=== Begin Enclosure ===
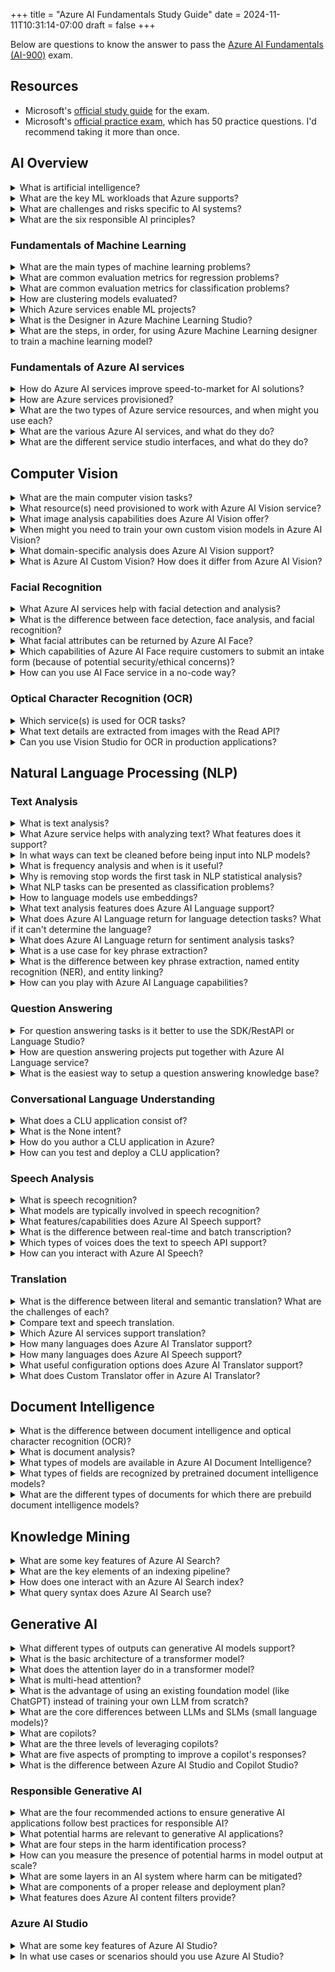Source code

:+++
title = "Azure AI Fundamentals Study Guide"
date = 2024-11-11T10:31:14-07:00
draft = false
+++

Below are questions to know the answer to pass the [Azure AI Fundamentals (AI-900)](https://learn.microsoft.com/en-us/credentials/certifications/azure-ai-fundamentals/?practice-assessment-type=certification) exam.

## Resources

* Microsoft's [official study guide](https://learn.microsoft.com/en-us/credentials/certifications/resources/study-guides/ai-900) for the exam.
* Microsoft's [official practice exam](https://learn.microsoft.com/en-us/credentials/certifications/azure-ai-fundamentals/practice/assessment?assessment-type=practice&assessmentId=26&practice-assessment-type=certification), which has 50 practice questions. I'd recommend taking it more than once.

## AI Overview

<details>
<summary>What is artificial intelligence?</summary>

> Software that imitates human behaviors and capabilities.

</details>

<details>
<summary>What are the key ML workloads that Azure supports?</summary>

> Key ML workloads:
> - Custom machine learning
> - Computer vision APIs
> - Natural language processing
> - Document intelligence
> - Knowledge mining (search indexes)
> - Generative AI

</details>

<details>
<summary>What are challenges and risks specific to AI systems?</summary>

> AI systems have several unique challenges:
> - Biases present in training data will carry forward into the AI system.
> - Inference errors can do real world damage.
> - Sensitive data (such as PII and PHI) can be exposed.
> - Some AI systems are black boxes and hard to explain.
> - We don't have great frameworks for determining who is liable for AI-driven decisions.

</details>

<details>
<summary>What are the six responsible AI principles?</summary>

> AI systems should be ([source](https://learn.microsoft.com/en-us/azure/machine-learning/concept-responsible-ai?view=azureml-api-2)):
> - Fair – "AI systems should treat everyone fairly and avoid affecting similarly situated groups of people in different ways."
> - Reliable and safe – "To build trust, it's critical that AI systems operate reliably, safely, and consistently. These systems should be able to operate as they were originally designed, respond safely to unanticipated conditions, and resist harmful manipulation."
> - Private and secure – AI systems must comply with data privacy laws, be transparent about how data are used and stored, and be resilient to attacks.
> - Inclusive – AI systems should empower and engage everyone equally.
> - Transparent (and understandable) – We need to be able to understand how AI systems arrive at their predictions.
> - Accountable – AI systems and those that build them should be accountable and answerable. They should be developed according to legal and organizational policies.

</details>

### Fundamentals of Machine Learning

<details>
<summary>What are the main types of machine learning problems?</summary>

> Supervised learning:
> - Regression
> - Classification
>   - Binary (two possible classes)
>   - Multi-class (many possible classes)
> 
> Unsupervised:
>   - Clustering
> 
> Time series analysis

</details>

<details>
<summary>What are common evaluation metrics for regression problems?</summary>

> Common metrics are:
> - Mean absolute error (MAE).
> - Mean squared error (MSE), which further penalizes larger errors.
> - Root mean square error (RMSE), which also greater penalizes larger errors, but maintains the same units as the label.
> - Coefficient of determination (R squared), which is the percentage of variance explained by the model.

</details>

<details>
<summary>What are common evaluation metrics for classification problems?</summary>

> Common classification metrics are:
> - Accuracy – the percentage of predictions the model got right. Optimize for this when classes are balanced and false negatives/positives are equally bad.
> - Recall (true positive rate, or TPR) – the percentage of positive predictions the model got right. Optimize for this when a false negative is worse than a false positive.
> - Precision – the percentage of predicted positives the model got right. Optimize for this when a false positive is _worse_ than a false negative.
> - F1 score is a combination of recall and precision.
> - Area under the curve (AUC) - compares the trupe positive rate and false positive rate for different classification thresholds (from 0 to 1). Values better than 0.5 (randomly guessing) indicate a good model.

</details>

<details>
<summary>How are clustering models evaluated?</summary>

> Since there is no right answer, clustering models tend to optimize for one of the following:
> - Average distance to cluster center – how close, on average, each point in the cluster is to the center of the cluster.
> - Average distance to other center
> - Maximum distance to cluster center
> - Silhouette – summarizes the ratio of distance between points in the same cluster and points in different clusters (closer to 1 the better).

</details>

<details>
<summary>Which Azure services enable ML projects?</summary>

> Services:
> - Azure Machine Learning
> - Azure Machine Learning Studio
> 
> With these services you can:
> - Import and explore data
> - Create and use compute resources
> - Do data science work in notebooks
> - Create training jobs and pipelines
> - Use AutoML to train models
> - View details of trained models (eval metrics, training parameters, responsible AI info)
> - Deploy trained models for live or batch inference
> - Import and manage models via a model catalog

</details>

<details>
<summary>What is the Designer in Azure Machine Learning Studio?</summary>

> Designer is a drag-and-drop UI for building ML pipelines ([source](https://learn.microsoft.com/en-us/azure/machine-learning/concept-designer?view=azureml-api-2)). It is [primarily used by Data Scientists](https://learn.microsoft.com/en-us/azure/machine-learning/concept-ml-pipelines?view=azureml-api-2#which-azure-pipeline-technology-should-i-use), and allows you to use prebuit or custom components (letting you wrap your own code)

</details>

<details>
<summary>What are the steps, in order, for using Azure Machine Learning designer to train a machine learning model?</summary>

> 1. Create a dataset component
> 2. Process the data with custom or prebuilt components
> 3. Train the model
> 4. Output the data into a sink

</details>

### Fundamentals of Azure AI services

<details>
<summary>How do Azure AI services improve speed-to-market for AI solutions?</summary>

> - They are prebuilt models that are ready to use
> - They are accessed through APIs
> - They are available on Azure

</details>

<details>
<summary>How are Azure services provisioned?</summary>

> To provision an Azure service, you need to have:
> - An Azure subscription (account)
> - A resource group

</details>

<details>
<summary>What are the two types of Azure service resources, and when might you use each?</summary>

> - A **single-service resource** provides access to a single Azure service. This is a good strategy when you only need one Azure resource for a project or when you want to see cost information separately.
> - A **multi-service resource** provides access to many Azure services with a single key and endpoint. With this strategy all services are billed together. This is helpful when you need several Azure services or are exploring capabilities.

</details>

<details>
<summary>What are the various Azure AI services, and what do they do?</summary>

> From [Microsoft's documentation](https://learn.microsoft.com/en-us/azure/ai-services/?view=doc-intel-3.1.0):
> - Azure OpenAI lets you perform a variety of NLP tasks using generative AI.
> - Azure AI Search helps bring search and knowledge mining capabilities to applications.
> - Azure AI Content Safety detects unwanted content.
> - Azure AI Speech provides speech to text, text to speech, speech translation, and speaker recognition capabilities.
> - Azure AI Document Intelligence helps with extracting text from and analyzing documents (PDFs)
> - Azure AI Vision helps with analyzing content in images and vidoes
> - Azure AI Custom Vision allows users to create custom image classification and object detection models
> - Azure AI Face lets you detect and identify people and emotions from images
> - Azure AI Translator helps with translation from text to text
> - Azure AI Language is useful for NLP
> - Azure AI Video Indexer analyzes videos
> - Azure AI Immersive Reader helps people read and comprehend text

</details>

<details>
<summary>What are the different service studio interfaces, and what do they do?</summary>

> - Vision Studio let's you explore Azure Vision capabilities
> - Language Studio – Language services
> - Speech Studio – Speech to text and text to speech
> - Content Safety Studio – Content safety functionality
> - Azure AI Studio – Develop GenAI solutions and custom copilots
> - Azure ML Studio – ML lifecycle and autoML

</details>

## Computer Vision

<details>
<summary>What are the main computer vision tasks?</summary>

> Common computer vision tasks are:
> - Image classification (easy) – classifying images based on their contents
> - Object detection (harder) – classifying multiple objects in an image and identifying their location with a bounding box.
> - Semantic segmentation (hardest) – individual pixels are classified according to the object to which they belong.
> - Image analysis – generating a text caption for an image.
> - Facial detection and recognition – detecting and identifying faces in an image.
> – Optical character recognition (OCR) – detect and extract text in images.

</details>

<details>
<summary>What resource(s) need provisioned to work with Azure AI Vision service?</summary>

> Either Azure AI Vision or Azure AI Services.

</details>

<details>
<summary>What image analysis capabilities does Azure AI Vision offer?</summary>

> - Optical character recognition (OCR)
> - Generating image captions and descriptions
> - Object detection
> - Object tagging (multiple text keywords for the image)

</details>

<details>
<summary>When might you need to train your own custom vision models in Azure AI Vision?</summary>

> When the built-in models don't meet your needs out of the box. You can fine tune a custom model for the following use cases. Just bring your images!
> - Image classification
> - Object detection

</details>

<details>
<summary>What domain-specific analysis does Azure AI Vision support?</summary>

> Custom domain models are curated image classification models that help identify celebrities or landmarks ([source](https://learn.microsoft.com/en-us/azure/ai-services/computer-vision/concept-detecting-domain-content))

</details>

<details>
<summary>What is Azure AI Custom Vision? How does it differ from Azure AI Vision?</summary>

> [Azure AI Custom Vision](https://learn.microsoft.com/en-us/azure/ai-services/custom-vision-service/overview) is an extension of Azure AI Vision. It "is an image recognition service that lets you build, deploy, and improve your own image identifier models." It supports image classification and object detection use cases. Azure AI Vision contains pre-built models for computer vision tasks. If you need to build your own custom image classification or object detection models, you would use Custom Vision.

</details>

### Facial Recognition

<details>
<summary>What Azure AI services help with facial detection and analysis?</summary>

> - Azure AI Face is the Azure service for facial detection, analysis, and recognition.
> - Azure AI Video Indexer enables facial detection and identification in videos.
> - Azure AI Vision offers face detection and basic face analysis.

</details>

<details>
<summary>What is the difference between face detection, face analysis, and facial recognition?</summary>

> - Facial detection is the process of identifying and locating faces in images or video. 
> - Facial analysis analyzes facial features. 
> - Facial recognition is a branch of face analysis that tries to identify known individuals based on their faces being present in images or video.

</details>

<details>
<summary>What facial attributes can be returned by Azure AI Face?</summary>

> - Whether the face has accessories such as headwear, glasses or a mask.
> - How blurred the face is.
> - The orientation of the face in 3D space (its pose)
> - The noise of the image
> - How occluded (blocked) the face is.
> - How good the image might be for facial recognition (high, medium, or low).

</details>

<details>
<summary>Which capabilities of Azure AI Face require customers to submit an intake form (because of potential security/ethical concerns)?</summary>

> - Face identification
> - Face verification – seeing if the face in an image is similar to a face in another image
> - Liveness detection – to determine if an image or video is fake

</details>

<details>
<summary>How can you use AI Face service in a no-code way?</summary>

> Play with the service in Azure Vision Studio!

</details>

### Optical Character Recognition (OCR)

<details>
<summary>Which service(s) is used for OCR tasks?</summary>

> Azure AI Vision and Vision Studio.

</details>

<details>
<summary>What text details are extracted from images with the Read API?</summary>

> - One object for each page of text, including page size and orientation.
> - The lines of text on a page and their contents (including the bounding polygon)
> - Each word in each line (including the bounding polygon)

</details>

<details>
<summary>Can you use Vision Studio for OCR in production applications?</summary>

> No. Vision Studio is a playground for OCR use cases and experimentation. To build an app you will need to use the Azure AI Vision SDK or REST API.

</details>

## Natural Language Processing (NLP)

### Text Analysis

<details>
<summary>What is text analysis?</summary>

> Text analysis is extracting information from unstructured text.

</details>

<details>
<summary>What Azure service helps with analyzing text? What features does it support?</summary>

> Azure AI Language. It supports sentiment analysis, key phrase identification, text summarization, machine translation, and language understanding.

</details>

<details>
<summary>In what ways can text be cleaned before being input into NLP models?</summary>

> - It can be **normalized**, where punctuation is removed and all words are made lower case.
> - Stop words (the, a, it) can be removed.
> - Sentences can be split into *bi-grams* (2 word combinations) or *tri-grams* (3 word combinations) before analysis.
> - Words can be *stemmed*, where words with similar roots (e.g., *power*, *powerful*) are considered the same token.

</details>

<details>
<summary>What is frequency analysis and when is it useful?</summary>

> Frequency analysis counts the most frequently occurring tokens (single words or n-grams) in a text to extract its sentiment and meaning.

</details>

<details>
<summary>Why is removing stop words the first task in NLP statistical analysis?</summary>

> Stop words appear in natural language quite often. Removing them before analysis ensures that such analysis is more likely to uncover insights into the content of the passage.

</details>

<details>
<summary>What NLP tasks can be presented as classification problems?</summary>

> Determining the sentiment of text or mining an opinion.

</details>

<details>
<summary>How to language models use embeddings?</summary>

> Embeddings represent tokens as vectors with many dimensions. Language models are trained with these embeddings to predict the next token in a text, which helps them understand word relationships.

</details>

<details>
<summary>What text analysis features does Azure AI Language support?</summary>

> - Named entity recognition (NER), which identifies people, places, events, etc. in text.
> - Entity linking is like the above but links to Wikipedia!
> - PII and PHI detection
> - Language detection (e.g., *english* or *spanish*)
> - Sentiment analysis
> - Opinion mining
> - Text summarization
> - Key phrase extraction, which grabs the main concepts from unstructured text.

</details>

<details>
<summary>What does Azure AI Language return for language detection tasks? What if it can't determine the language?</summary>

> It returns the language name (e.g., english), the ISO 6391 code (e.g., en), and a score from 0 to 1 reflecting its confidence. If it doesn't know the language, it will return unknown and the confidence will be NaN.

</details>

<details>
<summary>What does Azure AI Language return for sentiment analysis tasks?</summary>

> It returns a softmax output with three potential classes: positive score, neutral score, and negative score. The sum of these scores will be 1.

</details>

<details>
<summary>What is a use case for key phrase extraction?</summary>

> Grabbing the key terms from a body as text to suggest tags to make the document searchable!

</details>

<details>
<summary>What is the difference between key phrase extraction, named entity recognition (NER), and entity linking?</summary>

> Key phrase extraction extracts the main concepts found in a body of text. NER identifies and categorizes entities (such as people, places, organizations, etc.) present in unstructured text. Entity linking is similar to NER, but it identifies entities and then provides links to relevant wikipedia articles.

</details>

<details>
<summary>How can you play with Azure AI Language capabilities?</summary>

> With Language studio! To build production applications you should use the RestAPI or SDK.

</details>

### Question Answering

<details>
<summary>For question answering tasks is it better to use the SDK/RestAPI or Language Studio?</summary>

> Chatbots can be managed solely in Language Studio, so if you need a low-code solution it is a great way to develop your chatbot!

</details>

<details>
<summary>How are question answering projects put together with Azure AI Language service?</summary>

> You setup a knowledge base–a list of questions and their answers–and Language Studio will take care of the rest. Behind the scenes an AI will process the question/answer pairs, and then you can test the project.

</details>

<details>
<summary>What is the easiest way to setup a question answering knowledge base?</summary>

> Most companies already have an FAQ. Such documents can be directly imported into the Q&A knowledge base.

</details>

### Conversational Language Understanding

<details>
<summary>What does a CLU application consist of?</summary>

> Intents (verbs) and entities (nouns). They are trained on utterances. CLU models are trained to predict intents and entities from incoming utterances, even if the user input doesn't exactly match what is in the training data.

</details>

<details>
<summary>What is the None intent?</summary>

> The none intent is a fallback. When the CLU application doesn't understand the goal of an utterance, it should respond with a generic response.

</details>

<details>
<summary>How do you author a CLU application in Azure?</summary>

> Using the Azure AI Language and Language Studio you can define (give examples of) entities, intents, and utterances. Azure will take care of the rest. The Azure AI Language CLU feature includes pre-defined intents and entities for many common domains to help you get started.

</details>

<details>
<summary>How can you test and deploy a CLU application?</summary>

> By submitting test utterances (those the model hasn't seen before) to a trained model and reviewing the predicted intents. When you are satisfied with the results you can deploy the model to an endpoint and begin consuming the resource.

</details>

### Speech Analysis

<details>
<summary>What is speech recognition?</summary>

> Speech recognition takes spoken language and transcribes it into text so it can be further analyzed and processed.

</details>

<details>
<summary>What models are typically involved in speech recognition?</summary>

> An acoustic model to convert the audio into phonemes (specific sounds), and a language model that maps phonemes to words.

</details>

<details>
<summary>What features/capabilities does Azure AI Speech support?</summary>

> - Speech to text
> - Text to speech (including creating custom voices)
> - Speech translation
> - Speech recognition (identifying different speakers)

</details>

<details>
<summary>What is the difference between real-time and batch transcription?</summary>

> Real-time transcription occurs on live audio streams. Batch transcription takes place on stored audio recordings that happened in the past.

</details>

<details>
<summary>Which types of voices does the text to speech API support?</summary>

> There are multiple pre-built voices from which you can select. You can also develop your own custom voices.

</details>

<details>
<summary>How can you interact with Azure AI Speech?</summary>

> With Speech Studio, Azure AI Studio, the CLI, SDK, or Rest API.

</details>

### Translation

<details>
<summary>What is the difference between literal and semantic translation? What are the challenges of each?</summary>

> A literal translation attempts to translate each word into the corresponding word in the target language. Literal translations can fail when there isn't an equivalent word in the target language, or when a literal translation fails to capture the meaning of a phrase.
> 
> Semantic translation focuses on the context and meaning of words or sentences. A combined approach of literal and semantic translation is best.

</details>

<details>
<summary>Compare text and speech translation.</summary>

> Text translation is for written text and documents, while speech translation takes audio input (speech) and translates it either to audio in another language (speech-to-speech translation) or to text (speech-to-text translation).

</details>

<details>
<summary>Which Azure AI services support translation?</summary>

> The Azure AI Translator supports text-to-text translation. Azure AI Speech supports speech to text and speech-to-speech translation.

</details>

<details>
<summary>How many languages does Azure AI Translator support?</summary>

> Azure AI Translator supports more than 130 languages. It will translate text from one language to another or many languages at once.

</details>

<details>
<summary>How many languages does Azure AI Speech support?</summary>

> Azure AI Speech supports more than 90 languages. It will translate speech from one language to another or many languages at once.

</details>

<details>
<summary>What useful configuration options does Azure AI Translator support?</summary>

> - Profanity filtering. By default profanity isn't filtered, but you can specify so that it is!
> - Selective translation. You can specify brand names, words, or phrases that should not be translated.

</details>

<details>
<summary>What does Custom Translator offer in Azure AI Translator?</summary>

> Custom Translator enables building customized neural machine translation systems. Custom translation models can be built in a no-code manner. These are helpful for domain-specific use cases where the out of the box translation models don't meet your needs. They do require a lot of data ... about 10,000 translated sentences with your domain-specific language.

</details>

## Document Intelligence

<details>
<summary>What is the difference between document intelligence and optical character recognition (OCR)?</summary>

> OCR identifies text in images and outputs data in text format. Document intelligence automates the extracting, understanding, and saving of data within text.

</details>

<details>
<summary>What is document analysis?</summary>

> Document analysis is the process of extracting the text, layout, and key-value pairs from a document. It provides bounding box locations on a page.

</details>

<details>
<summary>What types of models are available in Azure AI Document Intelligence?</summary>

> There are prebuilt models that have been trained to process common document types like business cards, invoices, ID documents, receipts, etc. You can also train custom models.

</details>

<details>
<summary>What types of fields are recognized by pretrained document intelligence models?</summary>

> - Name, address and phone number
> - Data and time
> - Name, quantity, and price of purchased items
> - Totals, subtotals, and tax values

</details>

<details>
<summary>What are the different types of documents for which there are prebuild document intelligence models?</summary>

> - Business cards
> - Contracts
> - Health Insurance Cards
> - ID Cards
> - Invoices
> - Checks
> - Bank Statements
> - Invoices
> - Receipts
> - Tax Documents
> - Mortgage Documents
> - Marriage Certificates
> - Credit Cards

</details>

## Knowledge Mining

<details>
<summary>What are some key features of Azure AI Search?</summary>

> - Source data – AI Search accepts JSON data from any source, and can turn data in many Azure storage services into searchable JSON.
> - Supports vector search, full text (keyword) search, and hybrid search.
> - Easily integrates with other Azure AI services to analyze and enrich raw text.
> - Offers analysis for 56 languages.
> - Supports a query syntax that can handle vector queries, text search, hybrid queries, fuzzy search, autocomplete, and geo-search.
> - Scales to meet user needs without having to manage any infrastructure.

</details>

<details>
<summary>What are the key elements of an indexing pipeline?</summary>

> 1. Select a data source.
> 2. The indexer ingests source data and outputs serialized JSON.
> 3. The indexer opens files and extracts content (a process called document cracking).
> 4. Enrich data via Azure AI services.
> 5. Populate the search index

</details>

<details>
<summary>How does one interact with an Azure AI Search index?</summary>

> Via an HTTP or REST API request. The response will come back as JSON.

</details>

<details>
<summary>What query syntax does Azure AI Search use?</summary>

> Apache Lucene query syntax. Documentation for the query syntax can be found [here](https://learn.microsoft.com/en-us/azure/search/query-odata-filter-orderby-syntax).

</details>

## Generative AI

<details>
<summary>What different types of outputs can generative AI models support?</summary>

> Text, images, videos, audio, and code.

</details>

<details>
<summary>What is the basic architecture of a transformer model?</summary>

> An encoder block:
> - creates semantic representations of the training data/vocabulary. 
> - determines relationships between tokens/words.
> 
> The decoder block generates new language sequences.

</details>

<details>
<summary>What does the attention layer do in a transformer model?</summary>

> Attention examines a sequence of tokens to quantify the strength of the relationships between them. Self attention considers how other tokens around one particular token influences that token's meaning.
> 
> In an encoder block, the attention layer will examine each token in context. A single token might have multiple vector embeddings if it has different contexts. (E.g., the word *tie* can mean many different things).
> 
> In a decoder block, attention layers help predict the next token in a sequence. It keeps track the sequence of tokens up to the current point and considers which tokens are most influential when considering what the next token should be.

</details>

<details>
<summary>What is multi-head attention?</summary>

> Multi-head attention uses different elements in the embeddings to determine multiple possible next tokens.

</details>

<details>
<summary>What is the advantage of using an existing foundation model (like ChatGPT) instead of training your own LLM from scratch?</summary>

> Training foundation models requires an enormous amount of training data and compute resources, making it unfeasible for many organizations. Also, foundation models are already quite capable for a variety of tasks.

</details>

<details>
<summary>What are the core differences between LLMs and SLMs (small language models)?</summary>

> - LLMs are typically trained on larger, more general text datasets.
> - LLMs have many billions of parameters and require more memory.
> - SLMs typically have a more focused vocabulary and use cases.
> - SLMs are easier to deploy at the edge/locally.
> - SLMs have quicker inference times.
> - LLMs take longer and more compute power to fine-tune.

</details>

<details>
<summary>What are copilots?</summary>

> Digital generative AI assistants that are integrated into applications. They provide contextualized support for commons tasks in those applications.

</details>

<details>
<summary>What are the three levels of leveraging copilots?</summary>

> - Off-the-shelf copilots, such as Microsoft Copilot for Microsoft 365, can be used to help Microsoft users.
> - Microsoft Copilot can be extended with proprietary data to support custom business processes or tasks.
> - You can build completely custom copilots!

</details>

<details>
<summary>What are five aspects of prompting to improve a copilot's responses?</summary>

> 1. Give a specific goal for what we want the copilot to do
> 2. Provide a data source to ground the response
> 3. Add context
> 4. Set clear expectations for the output
> 5. Iterate and experiment!

</details>

<details>
<summary>What is the difference between Azure AI Studio and Copilot Studio?</summary>

> Copilot Studio is a low-code development environment for business users to create copilots. Deployed copilots will be hosted in Microsoft 365. Azure AI Studio is for professional developers to define prompt flows, do prompt engineering, and integrate proprietary data in to generative AI applications and custom copilots to be used in proprietary apps.

</details>

### Responsible Generative AI

<details>
<summary>What are the four recommended actions to ensure generative AI applications follow best practices for responsible AI?</summary>

> 1. Identify potential harms.
> 2. Measure the presence of these harms in the application's outputs.
> 3. Mitigate these harms at *every possible layer*. Transparently communicate potential risks to end users.
> 4. Develop and follow a deployment and operational readiness plan.

</details>

<details>
<summary>What potential harms are relevant to generative AI applications?</summary>

> Generative AI applications can generate content that:
> - is offensive and discriminatory
> - is factually inaccurate
> - encourages illegal/unethical behavior 

</details>

<details>
<summary>What are four steps in the harm identification process?</summary>

> 1. Specifically identify potential harms that can be output
> 2. Prioritize measurement for the highest priority harms
> 3. Test and verify the presence of these harms in model output
> 4. Document and share detail of these harms with internal stakeholders. Update the list of prioritized harms as needed.

</details>

<details>
<summary>How can you measure the presence of potential harms in model output at scale?</summary>

> With the help of additional models! You can have a model classify output as harmful before it is displayed to the end user. You can define addition categories (e.g., toxicity). You should manually spot check content as well.

</details>

<details>
<summary>What are some layers in an AI system where harm can be mitigated?</summary>

> 1. At the model layer ... selecting the appropriate model for the task at hand will help mitigate harm. You can also fine tune the model to keep its generated content more relevant to the task at hand.
> 2. By using a safety system. For example, Azure OpenAI has built-in content filters that can flag content that is hateful, sexual, violent, or self-harming.
> 3. The prompt layer. You can add context (e.g., with RAG) to the prompt to ground the model's response. You can also give the model explicit instructions on what to do with given inputs or what type of information it can output.
> 4. The UX layer. We can validated user input/output in the web application itself.

</details>

<details>
<summary>What are components of a proper release and deployment plan?</summary>

> - It should include a phased delivery where it is first release to a restricted group of users for testing and feedback.
> - Have an incident response plan and rollback plan if there are issues.
> - Implement the capability to immediately block harmful content if it is discovered.
> - Implement the capability to immediately block specific users/IP addresses if they are misusing the application.
> - Allow users to provide feedback and flag harmful or inappropriate content.
> - Track user satisfaction.

</details>

<details>
<summary>What features does Azure AI content filters provide?</summary>

> - Prompt shields scans for user input attacks.
> - Groundedness detection ensures model output is grounded in source content
> - Protected material detection looks for copyrighted content
> - And you can define custom categories!

</details>

### Azure AI Studio

<details>
<summary>What are some key features of Azure AI Studio?</summary>

> - The model catalog
> - Prompt flow development
> - Azure OpenAI service for generative AI model testing and deployment
> - Integration with other Azure AI services for speech, vision, language, and document intelligence
> - Build RAG applications
> - Chat playground
> - Scalable compute

</details>

<details>
<summary>In what use cases or scenarios should you use Azure AI Studio?</summary>

> When you need to:
> - Create and manage AI projects!
> - Develop generative AI applications
> - Explore available AI models
> - Build RAG applications
> - Monitor and evaluate AI models

</details>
=== End Enclosure ===
• _WHAT THE EXERCISE ASKS_:
Search the records above for "based". Copy each line where it is found.

• _RESULT OF THIS TASK_:
> - Image classification (easy) – classifying images based on their contents
> - Facial recognition is a branch of face analysis that tries to identify known individuals based on their faces being present in images or video.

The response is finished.